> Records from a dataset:
- - - -
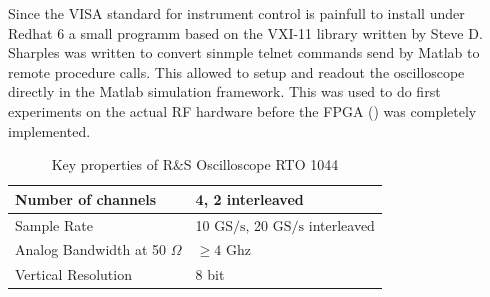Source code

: Since the VISA standard for instrument control is painfull to install under
Redhat 6 a small programm based on the VXI-11 library written by
Steve D. Sharples 
was written to convert sinmple telnet commands send by Matlab
to remote procedure calls. This allowed to setup and readout the oscilloscope
directly in the Matlab simulation framework. This was used to do first experiments
on the actual \gls{RF} hardware before the \gls{FPGA} () was
completely implemented. \\

\begin{table}[h]
  \centering
  \begin{tabular}{|l|l|}
    \hline
    Number of channels & 4, 2 interleaved \\ \hline
    Sample Rate & 10 $\text{GS}/\text{s}$, 20 $\text{GS}/\text{s}$ interleaved \\ \hline
    Analog Bandwidth at 50 $\Omega$ & $\geq 4$ Ghz \\ \hline
    Vertical Resolution & 8 bit \\ \hline
  \end{tabular}
  \caption{Key properties of R\&S Oscilloscope RTO 1044}
  \label{tab:awg}
\end{table}
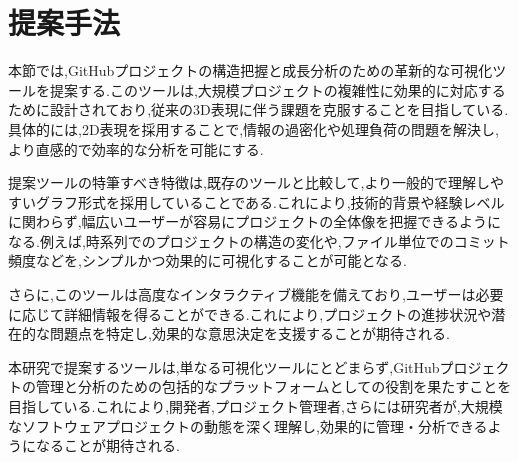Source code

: \documentclass[12pt,twoside]{jbook}
\begin{document}
\chapter{提案手法}
本節では,GitHubプロジェクトの構造把握と成長分析のための革新的な可視化ツールを提案する.このツールは,大規模プロジェクトの複雑性に効果的に対応するために設計されており,従来の3D表現に伴う課題を克服することを目指している.具体的には,2D表現を採用することで,情報の過密化や処理負荷の問題を解決し,より直感的で効率的な分析を可能にする.

提案ツールの特筆すべき特徴は,既存のツールと比較して,より一般的で理解しやすいグラフ形式を採用していることである.これにより,技術的背景や経験レベルに関わらず,幅広いユーザーが容易にプロジェクトの全体像を把握できるようになる.例えば,時系列でのプロジェクトの構造の変化や,ファイル単位でのコミット頻度などを,シンプルかつ効果的に可視化することが可能となる.

さらに,このツールは高度なインタラクティブ機能を備えており,ユーザーは必要に応じて詳細情報を得ることができる.これにより,プロジェクトの進捗状況や潜在的な問題点を特定し,効果的な意思決定を支援することが期待される.

本研究で提案するツールは,単なる可視化ツールにとどまらず,GitHubプロジェクトの管理と分析のための包括的なプラットフォームとしての役割を果たすことを目指している.これにより,開発者,プロジェクト管理者,さらには研究者が,大規模なソフトウェアプロジェクトの動態を深く理解し,効果的に管理・分析できるようになることが期待される.
\end{document}
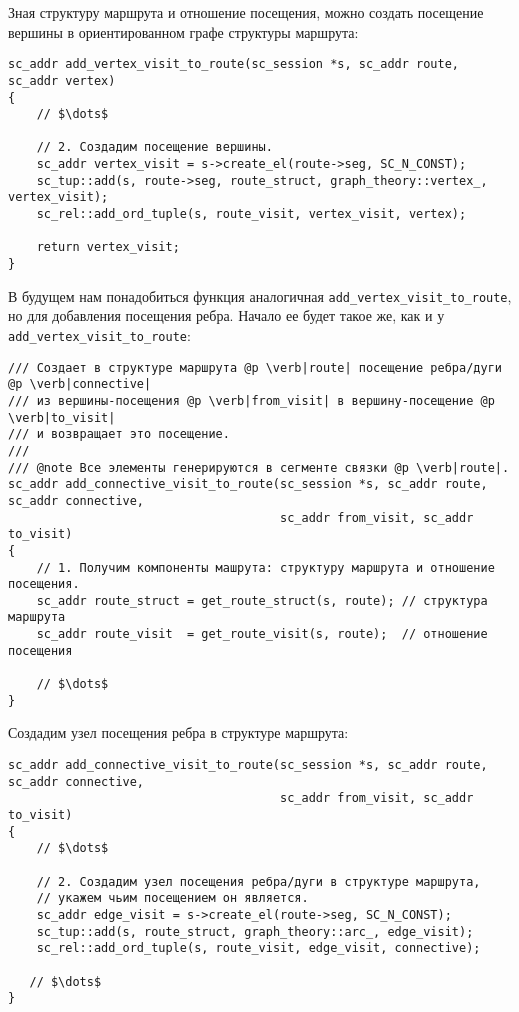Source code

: Зная структуру маршрута и отношение посещения, можно создать посещение
вершины в ориентированном графе структуры маршрута:

\begin{lstlisting}[texcl]
sc_addr add_vertex_visit_to_route(sc_session *s, sc_addr route, sc_addr vertex)
{
    // $\dots$

    // 2. Создадим посещение вершины.
    sc_addr vertex_visit = s->create_el(route->seg, SC_N_CONST);
    sc_tup::add(s, route->seg, route_struct, graph_theory::vertex_, vertex_visit);
    sc_rel::add_ord_tuple(s, route_visit, vertex_visit, vertex);

    return vertex_visit;
}
\end{lstlisting}

В будущем нам понадобиться функция аналогичная
\lstinline|add_vertex_visit_to_route|, но для добавления посещения
ребра. Начало ее будет такое же, как и у
\lstinline|add_vertex_visit_to_route|:

\begin{lstlisting}[texcl]
/// Создает в структуре маршрута @p \verb|route| посещение ребра/дуги @p \verb|connective|
/// из вершины-посещения @p \verb|from_visit| в вершину-посещение @p \verb|to_visit|
/// и возвращает это посещение.
///
/// @note Все элементы генерируются в сегменте связки @p \verb|route|.
sc_addr add_connective_visit_to_route(sc_session *s, sc_addr route, sc_addr connective,
                                      sc_addr from_visit, sc_addr to_visit)
{
    // 1. Получим компоненты машрута: структуру маршрута и отношение посещения.
    sc_addr route_struct = get_route_struct(s, route); // структура маршрута
    sc_addr route_visit  = get_route_visit(s, route);  // отношение посещения

    // $\dots$
}
\end{lstlisting}

Создадим узел посещения ребра в структуре маршрута:

\begin{lstlisting}[texcl]
sc_addr add_connective_visit_to_route(sc_session *s, sc_addr route, sc_addr connective,
                                      sc_addr from_visit, sc_addr to_visit)
{
    // $\dots$

    // 2. Создадим узел посещения ребра/дуги в структуре маршрута,
    // укажем чьим посещением он является.
    sc_addr edge_visit = s->create_el(route->seg, SC_N_CONST);
    sc_tup::add(s, route_struct, graph_theory::arc_, edge_visit);
    sc_rel::add_ord_tuple(s, route_visit, edge_visit, connective);

   // $\dots$
}
\end{lstlisting}

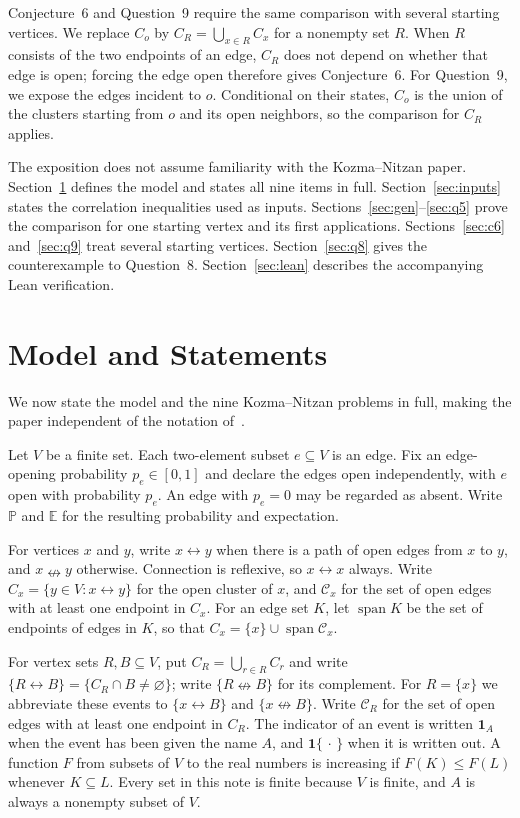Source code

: \documentclass[11pt]{article}
\theoremstyle{definition}
\theoremstyle{remark}
\newcommand{\PP}{\mathbb P}
\newcommand{\EE}{\mathbb E}
\newcommand{\one}{\mathbf 1}
\newcommand{\con}{\leftrightarrow}
\newcommand{\ncon}{\nleftrightarrow}
\newcommand{\eC}{\mathcal C}
\DeclareMathOperator{\spn}{span}
\begin{document}
Conjecture~6 and Question~9 require the same comparison with several starting vertices.
We replace $C_o$ by $C_R=\bigcup_{x\in R}C_x$ for a nonempty set $R$. When $R$ consists
of the two endpoints of an edge, $C_R$ does not depend on whether that edge is open; forcing
the edge open therefore gives Conjecture~6. For Question~9, we expose the edges incident
to $o$. Conditional on their states, $C_o$ is the union of the clusters starting from $o$
and its open neighbors, so the comparison for $C_R$ applies.

The exposition does not assume familiarity with the Kozma--Nitzan paper. Section~\ref{sec:model}
defines the model and states all nine items in full. Section~\ref{sec:inputs} states the
correlation inequalities used as inputs. Sections~\ref{sec:gen}--\ref{sec:q5} prove the
comparison for one starting vertex and its first applications. Sections~\ref{sec:c6}
and~\ref{sec:q9} treat several starting vertices. Section~\ref{sec:q8} gives the
counterexample to Question~8. Section~\ref{sec:lean} describes the accompanying Lean
verification.

\section{Model and Statements}\label{sec:model}

We now state the model and the nine Kozma--Nitzan problems in full, making the paper
independent of the notation of~\cite{KN}.

Let $V$ be a finite set. Each two-element subset $e\subseteq V$ is an edge. Fix an
edge-opening probability $p_e\in[0,1]$ and declare the edges open independently, with $e$
open with probability $p_e$. An edge with $p_e=0$ may be regarded as absent. Write $\PP$
and $\EE$ for the resulting probability and expectation.

For vertices $x$ and $y$, write $x\con y$ when there is a path of open edges from $x$ to
$y$, and $x\ncon y$ otherwise. Connection is reflexive, so $x\con x$ always. Write
$C_x=\{y\in V:x\con y\}$ for the open cluster of $x$, and $\eC_x$ for the set of open edges
with at least one endpoint in $C_x$. For an edge set $K$, let $\spn K$ be the set of
endpoints of edges in $K$, so that $C_x=\{x\}\cup\spn\eC_x$.

For vertex sets $R,B\subseteq V$, put $C_R=\bigcup_{r\in R}C_r$ and write
$\{R\con B\}=\{C_R\cap B\neq\varnothing\}$; write $\{R\ncon B\}$ for its complement. For
$R=\{x\}$ we abbreviate these events to $\{x\con B\}$ and $\{x\ncon B\}$. Write $\eC_R$
for the set of open edges with at least one endpoint in $C_R$. The indicator of an
event is written $\one_A$ when the event has been given the name $A$, and
$\one\{\,\cdot\,\}$ when it is written out. A function $F$ from subsets of $V$ to the real
numbers is increasing if $F(K)\le F(L)$ whenever $K\subseteq L$. Every set in this note is
finite because $V$ is finite, and $A$ is always a nonempty subset of $V$.
\end{document}
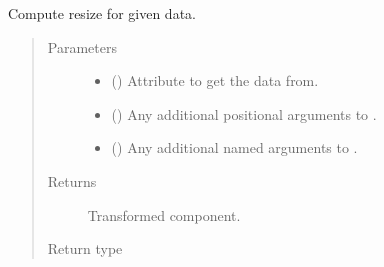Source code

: \documentclass[letterpaper,10pt,english]{sphinxmanual}
\begin{document}
\begin{fulllineitems}
\begin{fulllineitems}
\label{\detokenize{api/base_classes:geology.src.base_spatial.SpatialComponent.resize}}
Compute resize for given data.
\begin{quote}\begin{description}
\item[{Parameters}] \leavevmode\begin{itemize}
\item {} 
 (\sphinxstyleliteralemphasis{\sphinxupquote{, }}) \textendash{} Attribute to get the data from.

\item {} 
 () \textendash{} Any additional positional arguments to .

\item {} 
 () \textendash{} Any additional named arguments to .

\end{itemize}

\item[{Returns}] \leavevmode
{} \textendash{} Transformed component.

\item[{Return type}] \leavevmode
{\hyperref[\detokenize{api/base_classes:geology.src.base_spatial.SpatialComponent}]{}}

\end{description}\end{quote}

\end{fulllineitems}



\end{fulllineitems}
\end{document}
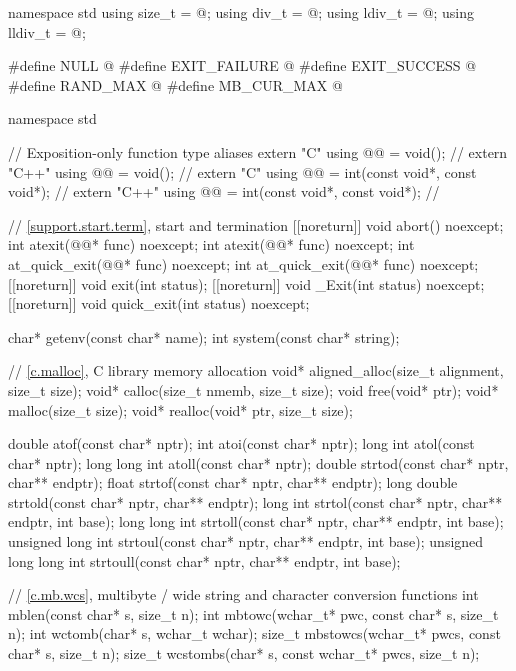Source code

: \begin{codeblock}
namespace std {
  using size_t = @\seebelow@;
  using div_t = @\seebelow@;
  using ldiv_t = @\seebelow@;
  using lldiv_t = @\seebelow@;
}

#define NULL @\seebelow@
#define EXIT_FAILURE @\seebelow@
#define EXIT_SUCCESS @\seebelow@
#define RAND_MAX @\seebelow@
#define MB_CUR_MAX @\seebelow@

namespace std {
  // Exposition-only function type aliases
  extern "C" using @@ = void();                        // \expos
  extern "C++" using @@ = void();                        // \expos
  extern "C" using @@ = int(const void*, const void*);   // \expos
  extern "C++" using @@ = int(const void*, const void*);   // \expos

  // \ref{support.start.term}, start and termination
  [[noreturn]] void abort() noexcept;
  int atexit(@@* func) noexcept;
  int atexit(@@* func) noexcept;
  int at_quick_exit(@@* func) noexcept;
  int at_quick_exit(@@* func) noexcept;
  [[noreturn]] void exit(int status);
  [[noreturn]] void _Exit(int status) noexcept;
  [[noreturn]] void quick_exit(int status) noexcept;

  char* getenv(const char* name);
  int system(const char* string);

  // \ref{c.malloc}, C library memory allocation
  void* aligned_alloc(size_t alignment, size_t size);
  void* calloc(size_t nmemb, size_t size);
  void free(void* ptr);
  void* malloc(size_t size);
  void* realloc(void* ptr, size_t size);

  double atof(const char* nptr);
  int atoi(const char* nptr);
  long int atol(const char* nptr);
  long long int atoll(const char* nptr);
  double strtod(const char* nptr, char** endptr);
  float strtof(const char* nptr, char** endptr);
  long double strtold(const char* nptr, char** endptr);
  long int strtol(const char* nptr, char** endptr, int base);
  long long int strtoll(const char* nptr, char** endptr, int base);
  unsigned long int strtoul(const char* nptr, char** endptr, int base);
  unsigned long long int strtoull(const char* nptr, char** endptr, int base);

  // \ref{c.mb.wcs}, multibyte / wide string and character conversion functions
  int mblen(const char* s, size_t n);
  int mbtowc(wchar_t* pwc, const char* s, size_t n);
  int wctomb(char* s, wchar_t wchar);
  size_t mbstowcs(wchar_t* pwcs, const char* s, size_t n);
  size_t wcstombs(char* s, const wchar_t* pwcs, size_t n);

}
\end{codeblock}
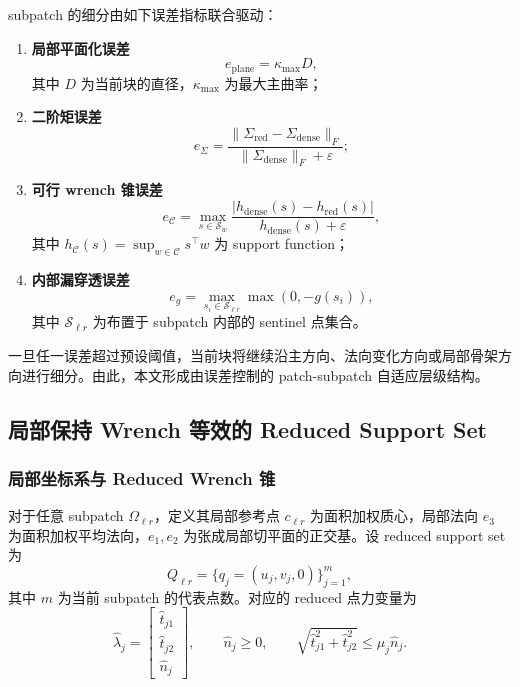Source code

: subpatch 的细分由如下误差指标联合驱动：
\begin{enumerate}[label=(\roman*)]
    \item \textbf{局部平面化误差}
    \begin{equation}
    e_{\mathrm{plane}} = \kappa_{\max} D,
    \end{equation}
    其中 $D$ 为当前块的直径，$\kappa_{\max}$ 为最大主曲率；

    \item \textbf{二阶矩误差}
    \begin{equation}
    e_{\Sigma}
    =
    \frac{\|\Sigma_{\mathrm{red}}-\Sigma_{\mathrm{dense}}\|_F}
    {\|\Sigma_{\mathrm{dense}}\|_F+\varepsilon};
    \end{equation}

    \item \textbf{可行 wrench 锥误差}
    \begin{equation}
    e_{\mathcal{C}}
    =
    \max_{s\in\mathcal{S}_w}
    \frac{|h_{\mathrm{dense}}(s)-h_{\mathrm{red}}(s)|}
    {h_{\mathrm{dense}}(s)+\varepsilon},
    \end{equation}
    其中 $h_{\mathcal{C}}(s)=\sup_{w\in\mathcal{C}} s^\top w$ 为 support function；

    \item \textbf{内部漏穿透误差}
    \begin{equation}
    e_g = \max_{s_i\in \mathcal{S}_{\ell r}} \max(0,-g(s_i)),
    \end{equation}
    其中 $\mathcal{S}_{\ell r}$ 为布置于 subpatch 内部的 sentinel 点集合。
\end{enumerate}

一旦任一误差超过预设阈值，当前块将继续沿主方向、法向变化方向或局部骨架方向进行细分。由此，本文形成由误差控制的 patch-subpatch 自适应层级结构。

\subsection{局部保持 Wrench 等效的 Reduced Support Set}

\subsubsection{局部坐标系与 Reduced Wrench 锥}

对于任意 subpatch $\Omega_{\ell r}$，定义其局部参考点 $c_{\ell r}$ 为面积加权质心，局部法向 $e_3$ 为面积加权平均法向，$e_1,e_2$ 为张成局部切平面的正交基。设 reduced support set 为
\begin{equation}
Q_{\ell r}=\{q_j=(u_j,v_j,0)\}_{j=1}^{m},
\end{equation}
其中 $m$ 为当前 subpatch 的代表点数。对应的 reduced 点力变量为
\begin{equation}
\hat{\lambda}_j=
\begin{bmatrix}
\hat{t}_{j1}\\
\hat{t}_{j2}\\
\hat{n}_j
\end{bmatrix},
\qquad
\hat{n}_j\ge0,
\qquad
\sqrt{\hat{t}_{j1}^2+\hat{t}_{j2}^2}\le \mu_j \hat{n}_j.
\end{equation}

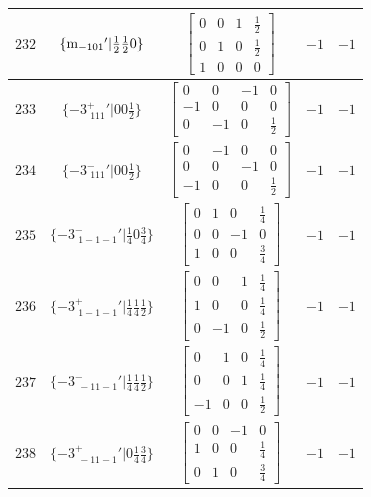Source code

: \documentclass[fleqn,8pt]{jsarticle}
\begin{document}
\begin{longtable}{ccccc}
$ 232 $ & $ \{{\rm m}_{-101}{}'|\frac{1}{2} \frac{1}{2} 0\} $ & $ \begin{bmatrix} 0 & 0 & 1 & \frac{1}{2} \\ 0 & 1 & 0 & \frac{1}{2} \\ 1 & 0 & 0 & 0 \end{bmatrix} $ & $ -1 $ & $ -1 $ \\ \hline
$ 233 $ & $ \{-3^{+}_{\,\,111}{}'|0 0 \frac{1}{2}\} $ & $ \begin{bmatrix} 0 & 0 & -1 & 0 \\ -1 & 0 & 0 & 0 \\ 0 & -1 & 0 & \frac{1}{2} \end{bmatrix} $ & $ -1 $ & $ -1 $ \\ \hline
$ 234 $ & $ \{-3^{-}_{\,\,111}{}'|0 0 \frac{1}{2}\} $ & $ \begin{bmatrix} 0 & -1 & 0 & 0 \\ 0 & 0 & -1 & 0 \\ -1 & 0 & 0 & \frac{1}{2} \end{bmatrix} $ & $ -1 $ & $ -1 $ \\ \hline
$ 235 $ & $ \{-3^{-}_{\,\,1-1-1}{}'|\frac{1}{4} 0 \frac{3}{4}\} $ & $ \begin{bmatrix} 0 & 1 & 0 & \frac{1}{4} \\ 0 & 0 & -1 & 0 \\ 1 & 0 & 0 & \frac{3}{4} \end{bmatrix} $ & $ -1 $ & $ -1 $ \\ \hline
$ 236 $ & $ \{-3^{+}_{\,\,1-1-1}{}'|\frac{1}{4} \frac{1}{4} \frac{1}{2}\} $ & $ \begin{bmatrix} 0 & 0 & 1 & \frac{1}{4} \\ 1 & 0 & 0 & \frac{1}{4} \\ 0 & -1 & 0 & \frac{1}{2} \end{bmatrix} $ & $ -1 $ & $ -1 $ \\ \hline
$ 237 $ & $ \{-3^{-}_{\,\,-11-1}{}'|\frac{1}{4} \frac{1}{4} \frac{1}{2}\} $ & $ \begin{bmatrix} 0 & 1 & 0 & \frac{1}{4} \\ 0 & 0 & 1 & \frac{1}{4} \\ -1 & 0 & 0 & \frac{1}{2} \end{bmatrix} $ & $ -1 $ & $ -1 $ \\ \hline
$ 238 $ & $ \{-3^{+}_{\,\,-11-1}{}'|0 \frac{1}{4} \frac{3}{4}\} $ & $ \begin{bmatrix} 0 & 0 & -1 & 0 \\ 1 & 0 & 0 & \frac{1}{4} \\ 0 & 1 & 0 & \frac{3}{4} \end{bmatrix} $ & $ -1 $ & $ -1 $ \\ \hline

\end{longtable}
\end{document}

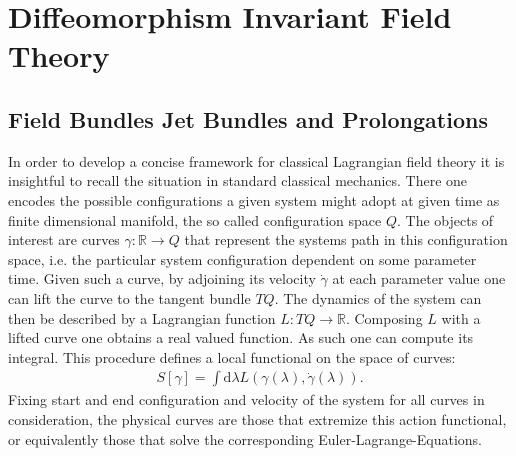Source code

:\documentclass[a4paper,12pt, DIV=14, BCOR=5mm, twoside, headsepline]{scrbook}
\begin{document}
\chapter{Diffeomorphism Invariant Field Theory}


\section{Field Bundles Jet Bundles and Prolongations}
In order to develop a concise framework for classical Lagrangian field theory it is insightful to recall the situation in standard classical mechanics. There one encodes the possible configurations a given system might adopt at given time as finite dimensional manifold, the so called configuration space $Q$. The objects of interest are curves $\gamma : \mathbb{R} \rightarrow Q $ that represent the systems path in this configuration space, i.e. the particular system configuration dependent on some parameter time. Given such a curve, by adjoining its velocity $\dot{\gamma}$ at each parameter value one can lift the curve to the tangent bundle $TQ$. The dynamics of the system can then be described by a Lagrangian function $L : TQ \rightarrow \mathbb{R}$. Composing $L$ with a lifted curve one obtains a real valued function. As such one can compute its integral. This procedure defines a local functional on the space of curves:
\begin{align}
S[\gamma] = \int \mathrm{d}\lambda L(\gamma (\lambda), \dot{\gamma} (\lambda)).  
\end{align}
Fixing start and end configuration and velocity of the system for all curves in consideration, the physical curves are those that extremize this action functional, or equivalently those that solve the corresponding Euler-Lagrange-Equations. \\

\end{document}
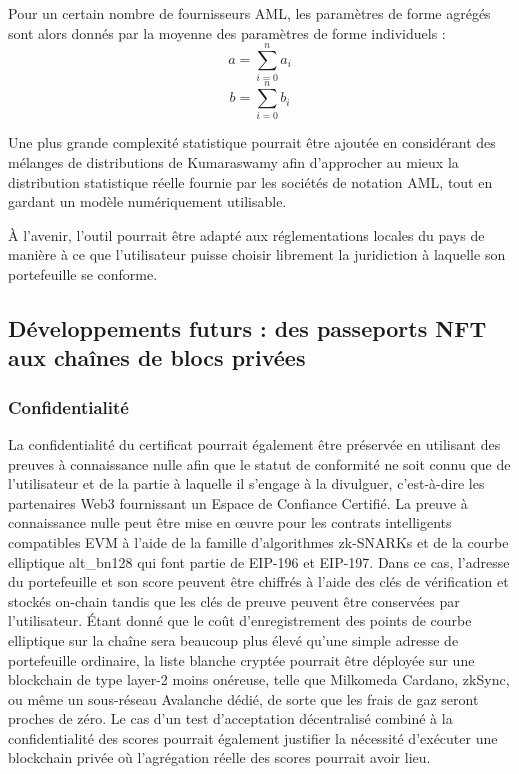 ﻿\documentclass[a4paper]{article}
\begin{document}
Pour un certain nombre de fournisseurs AML, les paramètres de forme agrégés sont alors donnés par la moyenne des paramètres de forme individuels :
$$a=\sum_{i=0}^na_i$$
$$b=\sum_{i=0}^nb_i$$  

Une plus grande complexité statistique pourrait être ajoutée en considérant des mélanges de distributions de Kumaraswamy afin d'approcher au mieux la distribution statistique réelle fournie par les sociétés de notation AML, tout en gardant un modèle numériquement utilisable.

À l'avenir, l'outil pourrait être adapté aux réglementations locales du pays de manière à ce que l'utilisateur puisse choisir librement la juridiction à laquelle son portefeuille se conforme.

\subsection{Développements futurs : des passeports NFT aux chaînes de blocs privées}
\subsubsection{Confidentialité}
La confidentialité du certificat pourrait également être préservée en utilisant des preuves à connaissance nulle afin que le statut de conformité ne soit connu que de l'utilisateur et de la partie à laquelle il s'engage à la divulguer, c'est-à-dire les partenaires Web3 fournissant un Espace de Confiance Certifié. La preuve à connaissance nulle peut être mise en œuvre pour les contrats intelligents compatibles EVM à l'aide de la famille d'algorithmes zk-SNARKs et de la courbe elliptique alt\_bn128 qui font partie de EIP-196 et EIP-197. Dans ce cas, l'adresse du portefeuille et son score peuvent être chiffrés à l’aide des clés de vérification et stockés on-chain tandis que les clés de preuve peuvent être conservées par l'utilisateur.
Étant donné que le coût d'enregistrement des points de courbe elliptique sur la chaîne sera beaucoup plus élevé qu'une simple adresse de portefeuille ordinaire, la liste blanche cryptée pourrait être déployée sur une blockchain de type layer-2 moins onéreuse, telle que Milkomeda Cardano, zkSync, ou même un sous-réseau Avalanche dédié, de sorte que les frais de gaz seront proches de zéro.
Le cas d'un test d'acceptation décentralisé combiné à la confidentialité des scores pourrait également justifier la nécessité d'exécuter une blockchain privée où l'agrégation réelle des scores pourrait avoir lieu.
\end{document}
- - - -
Output, line for line and exactly, the records above from their first line through the one with "directly in the", both ends included, but no pictures.

> TASK OUTPUT:
Source code

: Since the VISA standard for instrument control is painfull to install under
Redhat 6 a small programm based on the VXI-11 library written by
Steve D. Sharples 
was written to convert sinmple telnet commands send by Matlab
to remote procedure calls. This allowed to setup and readout the oscilloscope
directly in the Matlab simulation framework. This was used to do first experiments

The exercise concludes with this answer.